═══ Dataset content ═══

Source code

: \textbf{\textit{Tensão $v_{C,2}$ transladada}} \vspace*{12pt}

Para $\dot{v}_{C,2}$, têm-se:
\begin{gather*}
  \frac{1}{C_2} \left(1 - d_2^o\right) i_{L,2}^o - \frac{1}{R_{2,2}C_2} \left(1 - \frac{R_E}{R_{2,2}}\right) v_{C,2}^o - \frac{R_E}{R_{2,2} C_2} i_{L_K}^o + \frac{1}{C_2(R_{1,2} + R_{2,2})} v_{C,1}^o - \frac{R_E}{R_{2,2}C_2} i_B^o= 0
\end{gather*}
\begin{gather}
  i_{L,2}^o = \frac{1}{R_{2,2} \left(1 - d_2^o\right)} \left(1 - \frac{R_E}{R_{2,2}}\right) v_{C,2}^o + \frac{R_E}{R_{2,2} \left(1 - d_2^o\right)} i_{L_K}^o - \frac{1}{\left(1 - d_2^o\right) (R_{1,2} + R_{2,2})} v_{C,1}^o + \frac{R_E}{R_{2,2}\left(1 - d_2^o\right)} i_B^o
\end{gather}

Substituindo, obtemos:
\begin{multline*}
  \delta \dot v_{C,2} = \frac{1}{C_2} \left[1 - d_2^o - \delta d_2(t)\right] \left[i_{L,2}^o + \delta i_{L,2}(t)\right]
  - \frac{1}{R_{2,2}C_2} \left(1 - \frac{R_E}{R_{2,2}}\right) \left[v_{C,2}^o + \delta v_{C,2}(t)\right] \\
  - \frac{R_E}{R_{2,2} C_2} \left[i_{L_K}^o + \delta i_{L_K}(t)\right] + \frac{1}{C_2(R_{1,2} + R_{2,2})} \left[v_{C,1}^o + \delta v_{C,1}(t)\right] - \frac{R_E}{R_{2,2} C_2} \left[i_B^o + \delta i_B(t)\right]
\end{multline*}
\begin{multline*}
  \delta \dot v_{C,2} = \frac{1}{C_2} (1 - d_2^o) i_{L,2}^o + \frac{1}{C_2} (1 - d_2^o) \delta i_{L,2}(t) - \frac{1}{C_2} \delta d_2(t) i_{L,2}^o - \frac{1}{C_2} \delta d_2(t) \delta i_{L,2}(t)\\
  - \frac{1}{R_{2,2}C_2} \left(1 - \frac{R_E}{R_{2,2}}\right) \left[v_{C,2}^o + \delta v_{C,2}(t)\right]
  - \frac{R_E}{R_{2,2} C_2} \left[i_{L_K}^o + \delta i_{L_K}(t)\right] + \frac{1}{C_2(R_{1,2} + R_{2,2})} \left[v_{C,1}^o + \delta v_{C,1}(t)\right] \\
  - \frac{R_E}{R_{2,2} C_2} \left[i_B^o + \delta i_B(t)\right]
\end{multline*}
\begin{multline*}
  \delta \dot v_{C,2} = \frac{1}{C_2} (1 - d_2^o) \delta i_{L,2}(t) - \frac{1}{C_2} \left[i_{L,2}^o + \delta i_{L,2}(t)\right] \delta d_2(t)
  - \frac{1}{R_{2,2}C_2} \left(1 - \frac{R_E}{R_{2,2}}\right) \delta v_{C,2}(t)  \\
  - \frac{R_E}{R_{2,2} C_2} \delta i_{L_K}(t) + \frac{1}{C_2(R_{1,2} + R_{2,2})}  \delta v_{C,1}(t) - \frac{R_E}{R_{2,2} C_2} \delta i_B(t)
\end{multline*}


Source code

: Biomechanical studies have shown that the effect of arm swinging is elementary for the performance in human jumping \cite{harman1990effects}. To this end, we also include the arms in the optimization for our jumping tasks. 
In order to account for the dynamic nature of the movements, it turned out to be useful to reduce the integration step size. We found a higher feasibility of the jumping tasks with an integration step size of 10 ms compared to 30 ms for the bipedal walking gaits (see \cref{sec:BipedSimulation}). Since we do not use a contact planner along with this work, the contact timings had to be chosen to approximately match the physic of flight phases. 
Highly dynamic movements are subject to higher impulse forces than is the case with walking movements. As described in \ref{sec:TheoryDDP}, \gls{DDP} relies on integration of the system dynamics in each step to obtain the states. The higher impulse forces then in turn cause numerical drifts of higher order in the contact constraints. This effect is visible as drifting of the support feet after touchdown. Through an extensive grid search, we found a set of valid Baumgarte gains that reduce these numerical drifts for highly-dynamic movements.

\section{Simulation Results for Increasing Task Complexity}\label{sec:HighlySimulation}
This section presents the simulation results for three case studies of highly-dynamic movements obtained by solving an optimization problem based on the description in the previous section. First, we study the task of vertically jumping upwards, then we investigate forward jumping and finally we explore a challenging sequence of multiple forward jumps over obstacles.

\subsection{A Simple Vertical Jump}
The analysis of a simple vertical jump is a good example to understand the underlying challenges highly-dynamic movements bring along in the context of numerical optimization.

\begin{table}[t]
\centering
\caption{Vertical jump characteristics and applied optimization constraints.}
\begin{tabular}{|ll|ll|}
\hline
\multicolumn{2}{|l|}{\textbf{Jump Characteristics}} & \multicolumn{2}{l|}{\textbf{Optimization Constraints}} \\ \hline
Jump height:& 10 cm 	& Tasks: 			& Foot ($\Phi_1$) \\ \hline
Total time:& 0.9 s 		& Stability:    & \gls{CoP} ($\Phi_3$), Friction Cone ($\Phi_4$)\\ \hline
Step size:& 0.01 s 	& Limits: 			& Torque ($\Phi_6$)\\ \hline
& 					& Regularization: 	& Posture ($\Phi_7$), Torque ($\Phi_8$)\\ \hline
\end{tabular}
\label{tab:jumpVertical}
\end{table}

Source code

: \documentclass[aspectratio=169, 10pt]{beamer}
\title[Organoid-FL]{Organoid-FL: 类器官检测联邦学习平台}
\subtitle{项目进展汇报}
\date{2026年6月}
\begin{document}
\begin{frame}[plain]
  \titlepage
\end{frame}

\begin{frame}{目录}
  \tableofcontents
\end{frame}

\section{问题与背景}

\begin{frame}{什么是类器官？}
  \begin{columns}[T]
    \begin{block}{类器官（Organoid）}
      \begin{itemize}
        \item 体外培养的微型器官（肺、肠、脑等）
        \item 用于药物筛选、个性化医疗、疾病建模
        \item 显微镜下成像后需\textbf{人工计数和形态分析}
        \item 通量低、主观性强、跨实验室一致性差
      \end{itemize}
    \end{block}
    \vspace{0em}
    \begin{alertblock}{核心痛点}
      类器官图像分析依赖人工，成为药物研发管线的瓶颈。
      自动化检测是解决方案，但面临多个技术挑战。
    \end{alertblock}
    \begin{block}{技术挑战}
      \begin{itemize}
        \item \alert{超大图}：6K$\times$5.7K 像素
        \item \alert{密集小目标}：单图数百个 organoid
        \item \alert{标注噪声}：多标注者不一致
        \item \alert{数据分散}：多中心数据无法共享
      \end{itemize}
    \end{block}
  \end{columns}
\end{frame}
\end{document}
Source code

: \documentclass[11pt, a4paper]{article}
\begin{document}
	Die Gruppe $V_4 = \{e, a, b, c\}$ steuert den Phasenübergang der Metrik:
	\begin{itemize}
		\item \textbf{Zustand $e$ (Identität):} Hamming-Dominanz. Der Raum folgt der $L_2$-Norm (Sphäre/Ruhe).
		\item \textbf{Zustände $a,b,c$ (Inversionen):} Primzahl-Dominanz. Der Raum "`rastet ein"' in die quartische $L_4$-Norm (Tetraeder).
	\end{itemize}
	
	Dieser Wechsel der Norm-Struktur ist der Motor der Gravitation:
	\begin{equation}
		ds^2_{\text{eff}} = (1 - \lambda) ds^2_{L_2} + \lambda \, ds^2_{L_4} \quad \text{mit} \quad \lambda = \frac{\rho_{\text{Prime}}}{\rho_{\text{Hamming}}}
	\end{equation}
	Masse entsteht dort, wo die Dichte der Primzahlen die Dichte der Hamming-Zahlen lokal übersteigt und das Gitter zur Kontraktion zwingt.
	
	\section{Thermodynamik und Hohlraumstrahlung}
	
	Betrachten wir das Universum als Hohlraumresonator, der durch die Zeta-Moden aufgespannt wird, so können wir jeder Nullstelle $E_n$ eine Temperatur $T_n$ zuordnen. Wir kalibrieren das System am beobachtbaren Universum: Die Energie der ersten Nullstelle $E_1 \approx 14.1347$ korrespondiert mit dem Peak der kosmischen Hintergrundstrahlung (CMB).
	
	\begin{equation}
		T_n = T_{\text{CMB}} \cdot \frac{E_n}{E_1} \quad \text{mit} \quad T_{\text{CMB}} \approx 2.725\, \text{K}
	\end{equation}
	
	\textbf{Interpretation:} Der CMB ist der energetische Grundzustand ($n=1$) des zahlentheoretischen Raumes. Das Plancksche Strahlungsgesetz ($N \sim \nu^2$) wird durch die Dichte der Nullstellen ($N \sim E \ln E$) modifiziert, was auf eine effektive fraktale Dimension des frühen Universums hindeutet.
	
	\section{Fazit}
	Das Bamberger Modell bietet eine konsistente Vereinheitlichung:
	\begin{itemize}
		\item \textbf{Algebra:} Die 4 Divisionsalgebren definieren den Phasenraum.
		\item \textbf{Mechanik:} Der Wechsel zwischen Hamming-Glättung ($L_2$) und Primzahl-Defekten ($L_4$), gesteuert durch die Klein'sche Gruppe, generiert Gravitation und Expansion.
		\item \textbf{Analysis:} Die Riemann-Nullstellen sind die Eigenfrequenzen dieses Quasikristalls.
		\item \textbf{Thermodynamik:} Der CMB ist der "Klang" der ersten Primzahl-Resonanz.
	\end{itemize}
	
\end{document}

═══

# [Aim of the exercise]
Only lines with the word "Thermodynamik" belong in the answer; copy each of them from the material above.

# [Answer to this task]
	\section{Thermodynamik und Hohlraumstrahlung}
		\item \textbf{Thermodynamik:} Der CMB ist der "Klang" der ersten Primzahl-Resonanz.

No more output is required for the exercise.